Everything looks to be in order as Anuj seems to have masterminded the entire road map for Affle. When asked why he decided to take up Japanese mobile ad agency, D2C’s investment offer, Anuj explained that the investment works more like a partnership than an investment. He said he could have gotten $10 million from other investors, but D2C’s investment cemented this partnership further as both companies found it fit their business model and market expertise.
With D2C’s expertise and wide network, Affle can easily grow in Japan. While D2C can also offer its clients ad inventories managed by Affle, particularly in India and Indonesia, thus, creating a win-win cross-selling opportunity.
On a related note, Anuj revealed that all Affle’s fundings have been so far sourced from non-venture capital funds.

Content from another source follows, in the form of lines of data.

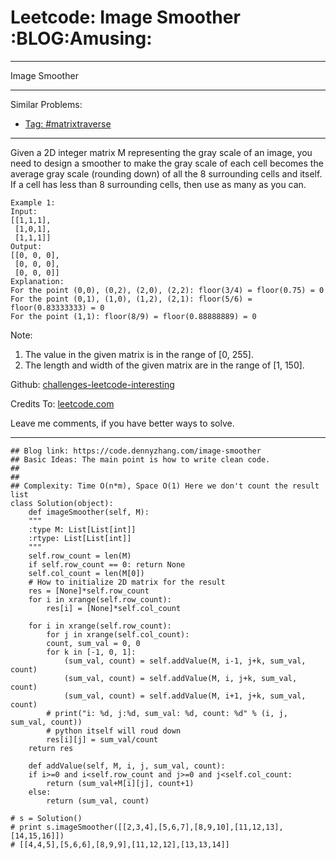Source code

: 
# Leetcode: Image Smoother     :BLOG:Amusing:

---

Image Smoother  

---

Similar Problems:  

-   [Tag: #matrixtraverse](https://code.dennyzhang.com/tag/matrixtraverse)

---

Given a 2D integer matrix M representing the gray scale of an image, you need to design a smoother to make the gray scale of each cell becomes the average gray scale (rounding down) of all the 8 surrounding cells and itself. If a cell has less than 8 surrounding cells, then use as many as you can.  

    Example 1:
    Input:
    [[1,1,1],
     [1,0,1],
     [1,1,1]]
    Output:
    [[0, 0, 0],
     [0, 0, 0],
     [0, 0, 0]]
    Explanation:
    For the point (0,0), (0,2), (2,0), (2,2): floor(3/4) = floor(0.75) = 0
    For the point (0,1), (1,0), (1,2), (2,1): floor(5/6) = floor(0.83333333) = 0
    For the point (1,1): floor(8/9) = floor(0.88888889) = 0

Note:  

1.  The value in the given matrix is in the range of [0, 255].
2.  The length and width of the given matrix are in the range of [1, 150].

Github: [challenges-leetcode-interesting](https://github.com/DennyZhang/challenges-leetcode-interesting/tree/master/problems/image-smoother)  

Credits To: [leetcode.com](https://leetcode.com/problems/image-smoother/description/)  

Leave me comments, if you have better ways to solve.  

---

    ## Blog link: https://code.dennyzhang.com/image-smoother
    ## Basic Ideas: The main point is how to write clean code.
    ##
    ##
    ## Complexity: Time O(n*m), Space O(1) Here we don't count the result list
    class Solution(object):
        def imageSmoother(self, M):
    	"""
    	:type M: List[List[int]]
    	:rtype: List[List[int]]
    	"""
    	self.row_count = len(M)
    	if self.row_count == 0: return None
    	self.col_count = len(M[0])
    	# How to initialize 2D matrix for the result
    	res = [None]*self.row_count
    	for i in xrange(self.row_count):
    	    res[i] = [None]*self.col_count
    
    	for i in xrange(self.row_count):
    	    for j in xrange(self.col_count):
    		count, sum_val = 0, 0
    		for k in [-1, 0, 1]:
    		    (sum_val, count) = self.addValue(M, i-1, j+k, sum_val, count)
    		    (sum_val, count) = self.addValue(M, i, j+k, sum_val, count)
    		    (sum_val, count) = self.addValue(M, i+1, j+k, sum_val, count)
    		# print("i: %d, j:%d, sum_val: %d, count: %d" % (i, j, sum_val, count))
    		# python itself will roud down
    		res[i][j] = sum_val/count
    	return res
    
        def addValue(self, M, i, j, sum_val, count):
    	if i>=0 and i<self.row_count and j>=0 and j<self.col_count:
    	    return (sum_val+M[i][j], count+1)
    	else:
    	    return (sum_val, count)
    
    # s = Solution()
    # print s.imageSmoother([[2,3,4],[5,6,7],[8,9,10],[11,12,13],[14,15,16]])
    # [[4,4,5],[5,6,6],[8,9,9],[11,12,12],[13,13,14]]

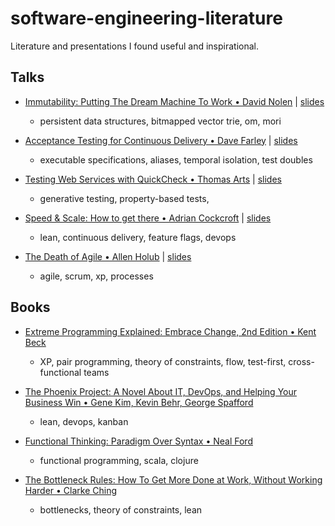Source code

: # software-engineering-literature
Literature and presentations I found useful and inspirational.

## Talks

- [Immutability: Putting The Dream Machine To Work • David Nolen](https://www.youtube.com/watch?v=SiFwRtCnxv4) | [slides](http://gotocon.com/dl/goto-aar-2014/slides/DavidNolen_ImmutabilityPuttingTheDreamMachineToWork.pdf)
  - persistent data structures, bitmapped vector trie, om, mori 

- [Acceptance Testing for Continuous Delivery • Dave Farley](https://www.youtube.com/watch?v=SBhgteA2szg&t=333s) | [slides](https://qconlondon.com/london-2016/system/files/presentation-slides/davefarley.pdf)
  - executable specifications, aliases, temporal isolation, test doubles
  
- [Testing Web Services with QuickCheck • Thomas Arts](https://www.youtube.com/watch?v=dDDCSDTHRZo) | [slides](http://s3.amazonaws.com/erlang-conferences-production/media/files/000/000/627/original/ElixirConfEU_2017_-_TestingWebServiceWithQC_-_Thomas_Arts.pdf?1495020439)
  - generative testing, property-based tests, 

- [Speed & Scale: How to get there • Adrian Cockcroft](https://www.youtube.com/watch?v=BeNrVl2_nyI) | [slides](https://www.slideshare.net/adriancockcroft/b-goto-chicago)
  - lean, continuous delivery, feature flags, devops

- [The Death of Agile • Allen Holub](https://www.youtube.com/watch?v=HZyRQ8Uhhmk) | [slides](https://holub.com/slidesrc/DeathOfAgile.key.pdf)
  - agile, scrum, xp, processes

## Books

- [Extreme Programming Explained: Embrace Change, 2nd Edition • Kent Beck](https://www.amazon.co.uk/dp/B00N1ZN6C0/ref=cm_sw_em_r_mt_dp_U_VzStCbT3BQC6Q)
  - XP, pair programming, theory of constraints, flow, test-first, cross-functional teams

- [The Phoenix Project: A Novel About IT, DevOps, and Helping Your Business Win • Gene Kim, Kevin Behr, George Spafford](https://www.amazon.co.uk/dp/1942788290/ref=cm_sw_em_r_mt_dp_U_YbhsCbY0W6JWY)
  - lean, devops, kanban
  
- [Functional Thinking: Paradigm Over Syntax • Neal Ford](https://www.amazon.co.uk/dp/1449365515/ref=cm_sw_em_r_mt_dp_U_PchsCbMW7VZT4)
  - functional programming, scala, clojure
  
- [The Bottleneck Rules: How To Get More Done at Work, Without Working Harder • Clarke Ching](https://www.amazon.co.uk/dp/B07DCFR7B4/ref=cm_sw_em_r_mt_dp_U_O-gsCbKXG55K6)
  - bottlenecks, theory of constraints, lean 


  
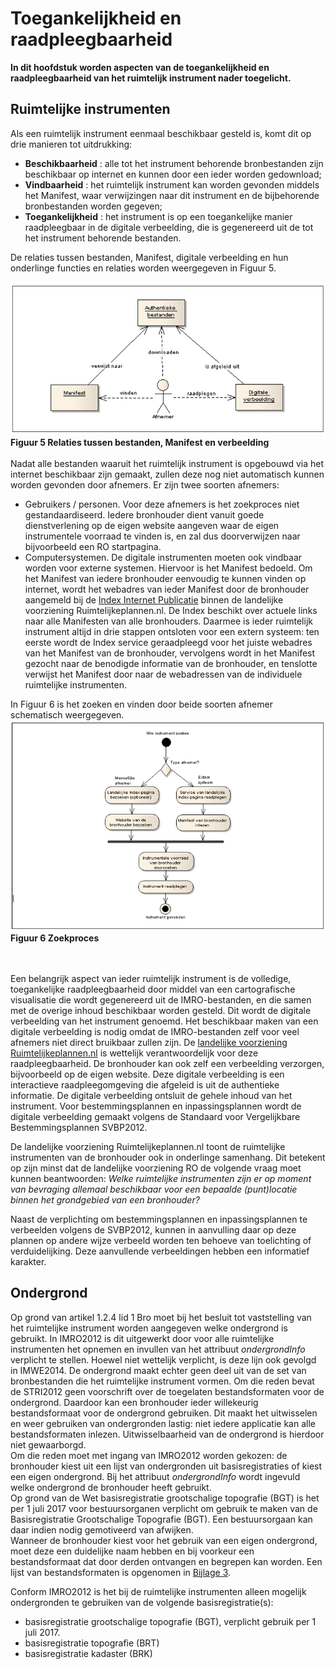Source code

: # Toegankelijkheid en raadpleegbaarheid
**In dit hoofdstuk worden aspecten van de toegankelijkheid en raadpleegbaarheid
van het ruimtelijk instrument nader toegelicht.**
## Ruimtelijke instrumenten
Als een ruimtelijk instrument eenmaal beschikbaar gesteld is, komt dit op drie
manieren tot uitdrukking:  
-   **Beschikbaarheid** : alle tot het instrument behorende bronbestanden zijn
    beschikbaar op internet en kunnen door een ieder worden gedownload;
-   **Vindbaarheid** : het ruimtelijk instrument kan worden gevonden middels het
    Manifest, waar verwijzingen naar dit instrument en de bijbehorende
    bronbestanden worden gegeven;
-   **Toegankelijkheid** : het instrument is op een toegankelijke manier
    raadpleegbaar in de digitale verbeelding, die is gegenereerd uit de tot het
    instrument behorende bestanden.  

De relaties tussen bestanden, Manifest, digitale verbeelding en hun onderlinge
functies en relaties worden weergegeven in Figuur 5. 
 
![](media/22538695c7857efe5940c206e8f211b3.png)  
**Figuur 5 Relaties tussen bestanden, Manifest en verbeelding**
</br></br>
Nadat alle bestanden waaruit het ruimtelijk instrument is opgebouwd via het
internet beschikbaar zijn gemaakt, zullen deze nog niet automatisch kunnen
worden gevonden door afnemers. Er zijn twee soorten afnemers:  
-   Gebruikers / personen. Voor deze afnemers is het zoekproces niet
    gestandaardiseerd. Iedere bronhouder dient vanuit goede dienstverlening op
    de eigen website aangeven waar de eigen instrumentele voorraad te vinden is,
    en zal dus doorverwijzen naar bijvoorbeeld een RO startpagina.
-   Computersystemen. De digitale instrumenten moeten ook vindbaar worden voor
    externe systemen. Hiervoor is het Manifest bedoeld. Om het Manifest van
    iedere bronhouder eenvoudig te kunnen vinden op internet, wordt het webadres
    van ieder Manifest door de bronhouder aangemeld bij de [Index Internet
    Publicatie](https://www.ruimtelijkeplannen.nl/web-roi/index/) binnen de landelijke voorziening Ruimtelijkeplannen.nl. De Index beschikt over
    actuele links naar alle Manifesten van alle bronhouders. Daarmee is ieder
    ruimtelijk instrument altijd in drie stappen ontsloten voor een extern
    systeem: ten eerste wordt de Index service geraadpleegd voor het juiste
    webadres van het Manifest van de bronhouder, vervolgens wordt in het
    Manifest gezocht naar de benodigde informatie van de bronhouder, en
    tenslotte verwijst het Manifest door naar de webadressen van de individuele
    ruimtelijke instrumenten.  


In Figuur 6 is het zoeken en vinden door beide soorten afnemer schematisch
weergegeven.  
![](media/d021490674f0f3d3973e42d752c8ea00.png)  
**Figuur 6 Zoekproces**  
</br></br>

Een belangrijk aspect van ieder ruimtelijk instrument is de volledige,
toegankelijke raadpleegbaarheid door middel van een cartografische visualisatie
die wordt gegenereerd uit de IMRO-bestanden, en die samen met de overige
inhoud beschikbaar worden gesteld. Dit wordt de digitale verbeelding van het
instrument genoemd. Het beschikbaar maken van een digitale verbeelding is nodig
omdat de IMRO-bestanden zelf voor veel afnemers niet direct bruikbaar
zullen zijn. De [landelijke voorziening Ruimtelijkeplannen.nl](http://www.ruimtelijkeplannen.nl/) is wettelijk verantwoordelijk
voor deze raadpleegbaarheid. De bronhouder kan ook zelf een verbeelding
verzorgen, bijvoorbeeld op de eigen website. Deze digitale verbeelding is een
interactieve raadpleegomgeving die afgeleid is uit de authentieke informatie. De
digitale verbeelding ontsluit de gehele inhoud van het instrument. Voor
bestemmingsplannen en inpassingsplannen wordt de digitale verbeelding gemaakt
volgens de Standaard voor Vergelijkbare Bestemmingsplannen SVBP2012.

De landelijke voorziening Ruimtelijkeplannen.nl toont de ruimtelijke instrumenten van de bronhouder
ook in onderlinge samenhang. Dit betekent op zijn minst dat de landelijke
voorziening RO de volgende vraag moet kunnen beantwoorden: *Welke ruimtelijke
instrumenten zijn er op moment van bevraging allemaal beschikbaar voor een
bepaalde (punt)locatie binnen het grondgebied van een bronhouder?*  

Naast de verplichting om bestemmingsplannen en inpassingsplannen te verbeelden
volgens de SVBP2012, kunnen in aanvulling daar op deze plannen op andere wijze
verbeeld worden ten behoeve van toelichting of verduidelijking. Deze aanvullende
verbeeldingen hebben een informatief karakter.

## Ondergrond
Op grond van artikel 1.2.4 lid 1 Bro moet bij het besluit tot vaststelling van
het ruimtelijke instrument worden aangegeven welke ondergrond is gebruikt. In
IMRO2012 is dit uitgewerkt door voor alle ruimtelijke instrumenten het opnemen
en invullen van het attribuut *ondergrondInfo* verplicht te stellen. Hoewel niet
wettelijk verplicht, is deze lijn ook gevolgd in IMWE2014. De ondergrond maakt
echter geen deel uit van de set van bronbestanden die het ruimtelijke instrument
vormen. Om die reden bevat de STRI2012 geen voorschrift over de toegelaten
bestandsformaten voor de ondergrond. Daardoor kan een bronhouder ieder
willekeurig bestandsformaat voor de ondergrond gebruiken. Dit maakt het
uitwisselen en weer gebruiken van ondergronden lastig: niet iedere applicatie
kan alle bestandsformaten inlezen. Uitwisselbaarheid van de ondergrond is
hierdoor niet gewaarborgd.  
Om die reden moet met ingang van IMRO2012 worden gekozen: de bronhouder kiest
uit een lijst van ondergronden uit basisregistraties of kiest een eigen
ondergrond. Bij het attribuut *ondergrondInfo* wordt ingevuld welke ondergrond
de bronhouder heeft gebruikt.  
Op grond van de Wet basisregistratie grootschalige topografie (BGT) is het per 1
juli 2017 voor bestuursorganen verplicht om gebruik te maken van de
Basisregistratie Grootschalige Topografie (BGT). Een bestuursorgaan kan daar
indien nodig gemotiveerd van afwijken.  
Wanneer de bronhouder kiest voor het gebruik van een eigen ondergrond, moet deze
een duidelijke naam hebben en bij voorkeur een bestandsformaat dat door derden
ontvangen en begrepen kan worden. Een lijst van bestandsformaten is opgenomen in
[Bijlage 3](#B03).  

Conform IMRO2012 is het bij de ruimtelijke instrumenten alleen mogelijk
ondergronden te gebruiken van de volgende basisregistratie(s):  
-   basisregistratie grootschalige topografie (BGT), verplicht gebruik per 1
    juli 2017.
-   basisregistratie topografie (BRT)
-   basisregistratie kadaster (BRK)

Instead, the fundings are usually focused on strategic partnership where money is used as a means to cement the relationship. Affle, as he explained, is a long-term project which he and his team have committed to. When ask about exits, Anuj told me that he isn’t even thinking about it. If someone wants to buy Affle, he says that his “masterpiece” needs to be in safe hands before he would agree to let it go. He insists that any acquisition decision must be made for the company’s best interest and shouldn’t be purely for monetary gains.
“The question is not whether Affle will grow. It is about how much Affle will grow,” he said confidently.